Your instructions
Whenever a line in the following entries includes "null", tally it. Report nothing except the final count.

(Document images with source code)
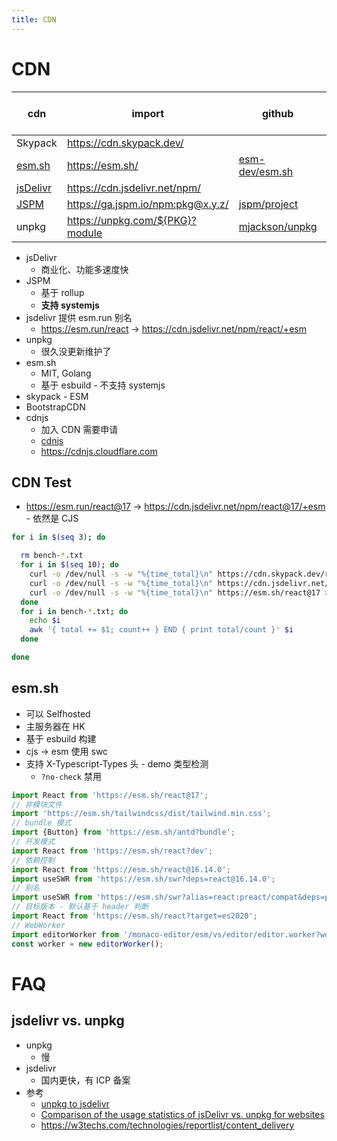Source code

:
 ```yaml
---
title: CDN
---
```


# CDN

| cdn        | import                            | github           | cjs -> esm |
| ---------- | --------------------------------- | ---------------- | ---------- |
| Skypack    | https://cdn.skypack.dev/          |                  | ✅         |
| [esm.sh]   | https://esm.sh/                   | [esm-dev/esm.sh] | ✅         |
| [jsDelivr] | https://cdn.jsdelivr.net/npm/     |                  | ❌         |
| [JSPM]     | https://ga.jspm.io/npm:pkg@x.y.z/ | [jspm/project]   | ❌         |
| unpkg      | https://unpkg.com/${PKG}?module   | [mjackson/unpkg] | ❌         |

[jsdelivr]: ./jsdelivr.md
[jspm]: ./jspm.md
[esm.sh]: https://esm.sh/
[esm-dev/esm.sh]: https://github.com/esm-dev/esm.sh
[jspm/project]: https://github.com/jspm/project
[mjackson/unpkg]: https://github.com/mjackson/unpkg

- jsDelivr
  - 商业化、功能多速度快
- JSPM
  - 基于 rollup
  - **支持 systemjs**
- jsdelivr 提供 esm.run 别名
  - https://esm.run/react -> https://cdn.jsdelivr.net/npm/react/+esm
- unpkg
  - 很久没更新维护了
- esm.sh
  - MIT, Golang
  - 基于 esbuild - 不支持 systemjs
- skypack - ESM
- BootstrapCDN
- cdnjs
  - 加入 CDN 需要申请
  - [cdnjs](https://github.com/cdnjs/cdnjs)
  - https://cdnjs.cloudflare.com

## CDN Test

- https://esm.run/react@17 -> https://cdn.jsdelivr.net/npm/react@17/+esm - 依然是 CJS

```bash
for i in $(seq 3); do

  rm bench-*.txt
  for i in $(seq 10); do
    curl -o /dev/null -s -w "%{time_total}\n" https://cdn.skypack.dev/react@17 >> bench-a.txt
    curl -o /dev/null -s -w "%{time_total}\n" https://cdn.jsdelivr.net/npm/react@17/+esm >> bench-b.txt
    curl -o /dev/null -s -w "%{time_total}\n" https://esm.sh/react@17 >> bench-c.txt
  done
  for i in bench-*.txt; do
    echo $i
    awk '{ total += $1; count++ } END { print total/count }' $i
  done

done
```

## esm.sh

- 可以 Selfhosted
- 主服务器在 HK
- 基于 esbuild 构建
- cjs -> esm 使用 swc
- 支持 X-Typescript-Types 头 - demo 类型检测
  - `?no-check` 禁用

```js
import React from 'https://esm.sh/react@17';
// 非模块文件
import 'https://esm.sh/tailwindcss/dist/tailwind.min.css';
// bundle 模式
import {Button} from 'https://esm.sh/antd?bundle';
// 开发模式
import React from 'https://esm.sh/react?dev';
// 依赖控制
import React from 'https://esm.sh/react@16.14.0';
import useSWR from 'https://esm.sh/swr?deps=react@16.14.0';
// 别名
import useSWR from 'https://esm.sh/swr?alias=react:preact/compat&deps=preact@10.5.14';
// 目标版本 - 默认基于 header 判断
import React from 'https://esm.sh/react?target=es2020';
// WebWorker
import editorWorker from '/monaco-editor/esm/vs/editor/editor.worker?worker';
const worker = new editorWorker();
```

# FAQ

## jsdelivr vs. unpkg

- unpkg
  - 慢
- jsdelivr
  - 国内更快，有 ICP 备案
- 参考
  - [unpkg to jsdelivr](https://www.jsdelivr.com/unpkg)
  - [Comparison of the usage statistics of jsDelivr vs. unpkg for websites](https://w3techs.com/technologies/comparison/cd-jsdelivr,cd-unpkg)
  - https://w3techs.com/technologies/reportlist/content_delivery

Output
3